Y ahora, ¿qué hacemos con tanta información?

Desde el anuncio de la Fase II se desató más información, tanto oficial como la que no lo es tanto. Y al hablar de un obligatorio “Quédate en casa”, ¿qué reacciones tuvieron las familias?

La familia Treviño de Monterrey se coloca cómodamente frente a la televisión cada mañana, alterna entre los canales regios y los nacionales. Comenta que desde hace un par de días pasan más tiempo con la pantalla encendida. En Torreón, Lenin le explica a su abuela Gloria porqué hay que tener cuidado con los mensajes emitidos por el presidente mientras se revisa el chat familiar y se escuchan las noticias. Rodolfo en Xalapa, entre risas, le recuerda a su madre que debe tener cuidado para compartir por chat la noticia que vio en las redes sociales sobre el mejor remedio para curar el COVID-19: bicarbonato con jugo de limón.

Los múltiples medios de comunicación son un ancla importante para la cambiante cotidianidad. Aparentemente, su uso se reduce a los fines informativos y solución de los pendientes laborales o escolares. Sin embargo, detrás de estas razones se observan procesos curiosos y complejos de conciencia que van más allá de la actual contingencia.  

Después de poner en pausa planes y actividades cotidianas, algunos pretextos perdieron su pertinencia: No tengo tiempo.

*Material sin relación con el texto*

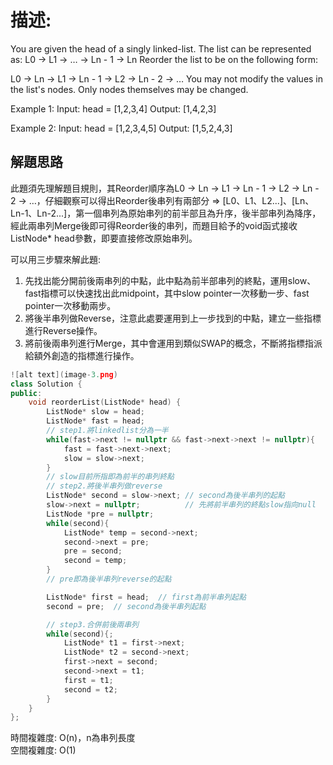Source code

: # 描述:
You are given the head of a singly linked-list. The list can be represented as:
L0 → L1 → … → Ln - 1 → Ln
Reorder the list to be on the following form:

L0 → Ln → L1 → Ln - 1 → L2 → Ln - 2 → …
You may not modify the values in the list's nodes. Only nodes themselves may be changed.

Example 1:
Input: head = [1,2,3,4]
Output: [1,4,2,3]

Example 2:
Input: head = [1,2,3,4,5]
Output: [1,5,2,4,3]

## 解題思路
此題須先理解題目規則，其Reorder順序為L0 → Ln → L1 → Ln - 1 → L2 → Ln - 2 → …，仔細觀察可以得出Reorder後串列有兩部分 => [L0、L1、L2...]、[Ln、Ln-1、Ln-2...]，第一個串列為原始串列的前半部且為升序，後半部串列為降序，經此兩串列Merge後即可得Reorder後的串列，而題目給予的void函式接收ListNode* head參數，即要直接修改原始串列。  

可以用三步驟來解此題:  
1. 先找出能分開前後兩串列的中點，此中點為前半部串列的終點，運用slow、fast指標可以快速找出此midpoint，其中slow pointer一次移動一步、fast pointer一次移動兩步。 
2. 將後半串列做Reverse，注意此處要運用到上一步找到的中點，建立一些指標進行Reverse操作。  
3. 將前後兩串列進行Merge，其中會運用到類似SWAP的概念，不斷將指標指派給額外創造的指標進行操作。

```C++
![alt text](image-3.png)
class Solution {
public:
    void reorderList(ListNode* head) {
        ListNode* slow = head;
        ListNode* fast = head;
        // step1.將linkedlist分為一半
        while(fast->next != nullptr && fast->next->next != nullptr){
            fast = fast->next->next;
            slow = slow->next;
        }
        // slow目前所指即為前半的串列終點
        // step2.將後半串列做reverse
        ListNode* second = slow->next; // second為後半串列的起點
        slow->next = nullptr;          // 先將前半串列的終點slow指向null
        ListNode *pre = nullptr;
        while(second){
            ListNode* temp = second->next;
            second->next = pre;
            pre = second;
            second = temp;
        }
        // pre即為後半串列reverse的起點

        ListNode* first = head;  // first為前半串列起點
        second = pre;  // second為後半串列起點

        // step3.合併前後兩串列
        while(second){;
            ListNode* t1 = first->next;
            ListNode* t2 = second->next;
            first->next = second;
            second->next = t1;
            first = t1;
            second = t2;
        }
    }
};
```
時間複雜度: O(n)，n為串列長度  
空間複雜度: O(1)
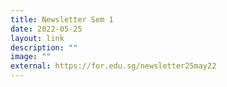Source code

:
 ```yaml
---
title: Newsletter Sem 1
date: 2022-05-25
layout: link
description: ""
image: ""
external: https://for.edu.sg/newsletter25may22
---
```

Tengo mucho trabajo. La cuestión actual es: ¿qué hacemos encerrados entre cuatro paredes con los seres más cercanos? La pregunta indica la necesidad de reinventar la cotidianidad y en el discurso el estar informados parece ser un buen pasatiempo. La información permite llenar los huecos de tiempo que aparecieron inesperadamente, mientras se generan nuevas rutinas y surgen otras responsabilidades.

El encierro incentivó una búsqueda constante e involuntaria del qué hacen, qué leen y qué opinan los otros integrantes de la familia. Y ahí, en la indagación, se generó un sistema de comparación donde se crean colectivamente filtros para validar las formas de elegir las fuentes de información de manera más consciente.

Dentro del proceso los adolescentes juegan un rol importante. Siendo “nativos digitales” asumen el expertise para filtrar la información adecuada: escuchan los noticieros locales y nacionales, acuden a plataformas extranjeras y confrontan la información con las opiniones y entrevistas de los expertos. Eligen un punto medio que les apoya a corroborar y compartir la información para los otros familiares. Y, por si fuera poco, fungen como reconciliadores en sus familias: en las situaciones cuando las opiniones se dividen, no hay un mejor remedio que compartir algún meme que aminore la tensión. Si bien las opiniones de la contingencia se dividían inicialmente entre no es para tanto y es algo muy serio, el anuncio de la fase II y la presencia de incontable información provocó la aceptación de que “ahora las cosas sí se están poniendo raras”. Pero, curiosamente, sólo alguno que otro familiar ve pertinente explicar y preguntar: realmente, ¿qué es la fase II para el monstruoso virus respiratorio?